School Library Journal:
Grade 6-9. In this understated story set in a small, mostly African-American community in the South, Staggerlee Canan is shunned by her peers because her mother is white. This is not the sole cause of her isolation, however. She has a secret. In sixth grade, she had kissed another girl. Rejected by that friend, Staggerlee has no one to talk to about her sexual feelings until her adopted cousin, Trout, visits for the summer when both girls are 14. Both wonder if they are gay, but sexual identity is really only one of the things that troubles them. Their platonic intimacy is the intense kind shared by friends who see themselves as different from the crowd. Asked by Trout to say whether she's black or white, Staggerlee replies, "I'm me. That's all." That they seem to be taking different paths in the end adds to the story's poignancy. This richly layered novel will be appreciated for its affecting look at the anxious wonderings of presexual teens, its portrait of a complex interracial family, and its snapshot of the emotionally wrenching but inarticulate adolescent search for self. It's notable both for its quality and for the out-of-the-way places it goes.

Habibi

Nye, Naomi Shihab. (1997). Habibi. New York: Simon & Schuster. ISBN 0689801491.

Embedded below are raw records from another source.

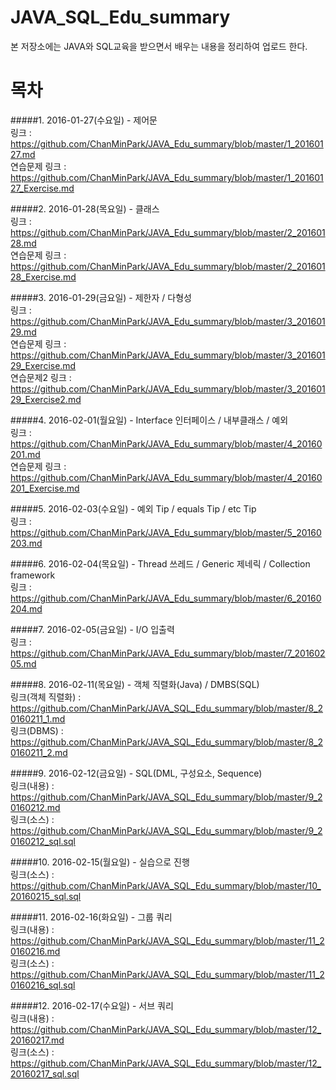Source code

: # JAVA_SQL_Edu_summary  
본 저장소에는 JAVA와 SQL교육을 받으면서 배우는 내용을 정리하여 업로드 한다.  

# 목차  
#####1. 2016-01-27(수요일) - 제어문  
링크 : https://github.com/ChanMinPark/JAVA_Edu_summary/blob/master/1_20160127.md  
연습문제 링크 : https://github.com/ChanMinPark/JAVA_Edu_summary/blob/master/1_20160127_Exercise.md  

#####2. 2016-01-28(목요일) - 클래스  
링크 : https://github.com/ChanMinPark/JAVA_Edu_summary/blob/master/2_20160128.md  
연습문제 링크 : https://github.com/ChanMinPark/JAVA_Edu_summary/blob/master/2_20160128_Exercise.md  

#####3. 2016-01-29(금요일) - 제한자 / 다형성  
링크 : https://github.com/ChanMinPark/JAVA_Edu_summary/blob/master/3_20160129.md  
연습문제 링크 : https://github.com/ChanMinPark/JAVA_Edu_summary/blob/master/3_20160129_Exercise.md  
연습문제2 링크 : https://github.com/ChanMinPark/JAVA_Edu_summary/blob/master/3_20160129_Exercise2.md  

#####4. 2016-02-01(월요일) - Interface 인터페이스 / 내부클래스 / 예외  
링크 : https://github.com/ChanMinPark/JAVA_Edu_summary/blob/master/4_20160201.md  
연습문제 링크 : https://github.com/ChanMinPark/JAVA_Edu_summary/blob/master/4_20160201_Exercise.md  

#####5. 2016-02-03(수요일) - 예외 Tip / equals Tip / etc Tip  
링크 : https://github.com/ChanMinPark/JAVA_Edu_summary/blob/master/5_20160203.md  

#####6. 2016-02-04(목요일) - Thread 쓰레드 / Generic 제네릭 / Collection framework  
링크 : https://github.com/ChanMinPark/JAVA_Edu_summary/blob/master/6_20160204.md  

#####7. 2016-02-05(금요일) - I/O 입출력  
링크 : https://github.com/ChanMinPark/JAVA_Edu_summary/blob/master/7_20160205.md  

#####8. 2016-02-11(목요일) - 객체 직렬화(Java) / DMBS(SQL)  
링크(객체 직렬화) : https://github.com/ChanMinPark/JAVA_SQL_Edu_summary/blob/master/8_20160211_1.md  
링크(DBMS) : https://github.com/ChanMinPark/JAVA_SQL_Edu_summary/blob/master/8_20160211_2.md  

#####9. 2016-02-12(금요일) - SQL(DML, 구성요소, Sequence)  
링크(내용) : https://github.com/ChanMinPark/JAVA_SQL_Edu_summary/blob/master/9_20160212.md  
링크(소스) : https://github.com/ChanMinPark/JAVA_SQL_Edu_summary/blob/master/9_20160212_sql.sql  

#####10. 2016-02-15(월요일) - 실습으로 진행  
링크(소스) : https://github.com/ChanMinPark/JAVA_SQL_Edu_summary/blob/master/10_20160215_sql.sql  

#####11. 2016-02-16(화요일) - 그룹 쿼리  
링크(내용) :  https://github.com/ChanMinPark/JAVA_SQL_Edu_summary/blob/master/11_20160216.md  
링크(소스) : https://github.com/ChanMinPark/JAVA_SQL_Edu_summary/blob/master/11_20160216_sql.sql  

#####12. 2016-02-17(수요일) - 서브 쿼리  
링크(내용) : https://github.com/ChanMinPark/JAVA_SQL_Edu_summary/blob/master/12_20160217.md  
링크(소스) : https://github.com/ChanMinPark/JAVA_SQL_Edu_summary/blob/master/12_20160217_sql.sql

Habibi is the story of Liyana, a teenaged Arab-American girl whose father—who she calls Poppy—wants to take her family back to his homeland. The Holy Land of Jerusalem. Palestine. At first, all she can think about is leaving her life which was just beginning to get REALLY interesting since Jackson had unexpectedly kissed her at the movie theatre. Now what would happen with that? She was about to start high school. What about all of her friends? And her father had been an immigrant when he had come to the United States to go to Medical School—he had thought that hot dogs were made of dog meat. Now she would be the immigrant.

But it was important for Poppy that she and her brother Rafik know the land where he had grown up. For them to know their Sitti—their grandmother.

As much as Liyana wanted to make her father happy, it was hard to think of all she’d be leaving behind for a land she didn’t know. A land completely foreign to her. A land where she wouldn’t be able to wear the same clothes or experiment with make up. Or kiss boys. And things didn’t look any brighter when her family was singled out and asked to stand in the “trouble maker” line at the airport upon their arrival.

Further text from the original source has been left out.